Date: December, 1932

The Cover Promises: Exactly the kind of joyous, old-fashioned Christmas liberals elected Obama to destroy.

Representative Quote:
"Fat people may wonder why they become so very popular at Christmas time. Especially Aunts. If they are wise, they suspect something when on Christmas Eve . . . their nieces approach them sweetly and and say 'Aunt Maggie, would you very specially mind if I borrowed one of your stockings - just for tonight?"

Here's a surprise. This New Yorker-dense dispatch from a purer American past is guaranteed to upset those of you who believe that the Best Buy cashier piping "Happy Holidays" instead of "Merry Christmas" somehow undoes all that is sacred about buying The Hangover on Blu-Ray. In all 132 pages, I only came across one reference to that "reason for the season": the Christ Child turns up in a review of Eric P. Kelly's The Christmas Nightingale and that's it.

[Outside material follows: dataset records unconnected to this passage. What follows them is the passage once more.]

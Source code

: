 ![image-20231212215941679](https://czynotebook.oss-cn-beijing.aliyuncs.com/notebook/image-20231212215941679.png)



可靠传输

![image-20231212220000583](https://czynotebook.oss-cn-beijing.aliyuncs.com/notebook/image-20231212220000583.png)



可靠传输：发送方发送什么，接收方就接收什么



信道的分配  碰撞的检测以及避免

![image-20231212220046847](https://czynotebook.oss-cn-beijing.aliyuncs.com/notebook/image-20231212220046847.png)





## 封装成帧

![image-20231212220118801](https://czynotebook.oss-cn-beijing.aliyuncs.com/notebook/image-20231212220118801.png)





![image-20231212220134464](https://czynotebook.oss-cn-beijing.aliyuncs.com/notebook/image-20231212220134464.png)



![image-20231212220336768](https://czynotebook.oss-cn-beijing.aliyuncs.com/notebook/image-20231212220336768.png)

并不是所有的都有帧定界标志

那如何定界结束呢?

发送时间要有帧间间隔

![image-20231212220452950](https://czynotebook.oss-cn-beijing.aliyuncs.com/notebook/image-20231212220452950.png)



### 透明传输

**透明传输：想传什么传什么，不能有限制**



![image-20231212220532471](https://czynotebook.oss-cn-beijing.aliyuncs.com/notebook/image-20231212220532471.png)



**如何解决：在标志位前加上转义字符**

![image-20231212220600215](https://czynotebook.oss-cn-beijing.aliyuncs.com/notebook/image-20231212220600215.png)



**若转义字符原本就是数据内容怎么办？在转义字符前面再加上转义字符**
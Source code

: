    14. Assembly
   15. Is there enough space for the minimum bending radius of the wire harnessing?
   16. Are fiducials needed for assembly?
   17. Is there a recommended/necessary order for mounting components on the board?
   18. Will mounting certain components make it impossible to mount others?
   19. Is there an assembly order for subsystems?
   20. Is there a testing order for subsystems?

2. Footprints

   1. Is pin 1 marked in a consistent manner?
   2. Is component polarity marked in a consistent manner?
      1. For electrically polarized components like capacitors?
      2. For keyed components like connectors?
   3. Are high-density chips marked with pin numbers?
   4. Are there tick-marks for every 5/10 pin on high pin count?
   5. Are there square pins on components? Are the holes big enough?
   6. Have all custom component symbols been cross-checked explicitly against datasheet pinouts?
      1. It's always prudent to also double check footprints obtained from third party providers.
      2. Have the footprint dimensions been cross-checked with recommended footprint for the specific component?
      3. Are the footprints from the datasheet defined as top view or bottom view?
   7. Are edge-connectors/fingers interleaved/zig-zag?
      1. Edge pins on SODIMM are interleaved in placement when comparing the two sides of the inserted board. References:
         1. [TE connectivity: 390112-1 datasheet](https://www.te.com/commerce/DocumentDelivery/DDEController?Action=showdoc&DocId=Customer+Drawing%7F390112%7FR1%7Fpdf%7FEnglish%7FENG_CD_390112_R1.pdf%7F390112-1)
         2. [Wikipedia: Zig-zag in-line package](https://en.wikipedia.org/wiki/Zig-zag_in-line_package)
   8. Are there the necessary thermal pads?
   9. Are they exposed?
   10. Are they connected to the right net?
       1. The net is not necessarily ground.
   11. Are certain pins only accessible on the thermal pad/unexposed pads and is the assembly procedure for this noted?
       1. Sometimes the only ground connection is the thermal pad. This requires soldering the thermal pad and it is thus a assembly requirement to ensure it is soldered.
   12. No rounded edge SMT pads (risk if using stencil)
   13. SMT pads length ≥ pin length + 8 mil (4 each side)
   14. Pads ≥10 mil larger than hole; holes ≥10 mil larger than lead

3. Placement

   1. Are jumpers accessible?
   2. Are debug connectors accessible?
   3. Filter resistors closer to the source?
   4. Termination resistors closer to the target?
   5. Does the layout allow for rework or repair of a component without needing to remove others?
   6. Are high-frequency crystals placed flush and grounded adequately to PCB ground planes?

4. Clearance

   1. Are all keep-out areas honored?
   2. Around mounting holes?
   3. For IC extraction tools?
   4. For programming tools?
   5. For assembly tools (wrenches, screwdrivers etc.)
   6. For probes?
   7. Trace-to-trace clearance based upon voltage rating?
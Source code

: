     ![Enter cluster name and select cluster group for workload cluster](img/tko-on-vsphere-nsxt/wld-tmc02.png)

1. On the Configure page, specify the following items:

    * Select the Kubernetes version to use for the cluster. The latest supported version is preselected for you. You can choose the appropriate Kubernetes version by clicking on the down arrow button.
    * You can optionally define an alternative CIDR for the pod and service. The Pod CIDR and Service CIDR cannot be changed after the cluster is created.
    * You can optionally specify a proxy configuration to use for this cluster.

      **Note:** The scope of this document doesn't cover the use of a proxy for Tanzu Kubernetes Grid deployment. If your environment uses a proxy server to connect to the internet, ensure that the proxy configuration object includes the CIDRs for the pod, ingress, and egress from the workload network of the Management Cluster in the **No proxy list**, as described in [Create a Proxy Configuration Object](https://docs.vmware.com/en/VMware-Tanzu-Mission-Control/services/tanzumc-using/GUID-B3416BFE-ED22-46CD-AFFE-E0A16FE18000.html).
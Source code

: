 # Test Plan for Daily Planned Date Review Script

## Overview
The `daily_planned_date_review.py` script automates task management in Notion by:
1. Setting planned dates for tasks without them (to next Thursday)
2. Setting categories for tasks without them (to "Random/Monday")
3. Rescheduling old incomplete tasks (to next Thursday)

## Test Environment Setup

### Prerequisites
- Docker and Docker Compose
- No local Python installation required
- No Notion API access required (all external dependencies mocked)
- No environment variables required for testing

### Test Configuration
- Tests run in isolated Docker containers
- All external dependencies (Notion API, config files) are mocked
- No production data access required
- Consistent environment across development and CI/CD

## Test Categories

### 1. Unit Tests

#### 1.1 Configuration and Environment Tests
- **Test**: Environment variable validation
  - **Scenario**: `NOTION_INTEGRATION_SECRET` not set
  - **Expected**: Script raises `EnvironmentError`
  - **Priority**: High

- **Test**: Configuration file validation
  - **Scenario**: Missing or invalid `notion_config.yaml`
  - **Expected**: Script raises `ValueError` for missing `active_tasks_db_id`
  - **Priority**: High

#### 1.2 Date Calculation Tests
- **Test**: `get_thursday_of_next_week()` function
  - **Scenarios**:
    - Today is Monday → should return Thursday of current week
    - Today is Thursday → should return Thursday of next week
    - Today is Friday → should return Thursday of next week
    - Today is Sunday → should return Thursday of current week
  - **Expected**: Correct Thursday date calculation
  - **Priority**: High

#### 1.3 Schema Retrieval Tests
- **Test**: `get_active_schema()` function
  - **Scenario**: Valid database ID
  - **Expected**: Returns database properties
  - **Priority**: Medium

Still, Baby Jesus has one up on that glory-hog Santa, who doesn't show up here at all. Instead, St. Nick offers adventure stories, a girl-detective serial, more book reviews than the Sunday Times, an extravagant eight-page, multi-thousand word feature celebrating 1932's newest toys, and strategies kids might employ to get as many presents as possible. St. Nick, it turns out, was as dedicated to moving product as Nintendo Power was.

Please join Bill O'Reilly and I in boycotting the Depression. Did Christmases like Kenny and Dolly's ever really exist?



Christmas isn't about presents! It's about disrobing in front of mannequins! Anyway, the editors of St. Nick not only suggest that a fat person's stockings will take more gifts to stuff. They go so far as to instruct kids to mark their favorite toys in the magazine and leave it lying around where mom and dad might see it.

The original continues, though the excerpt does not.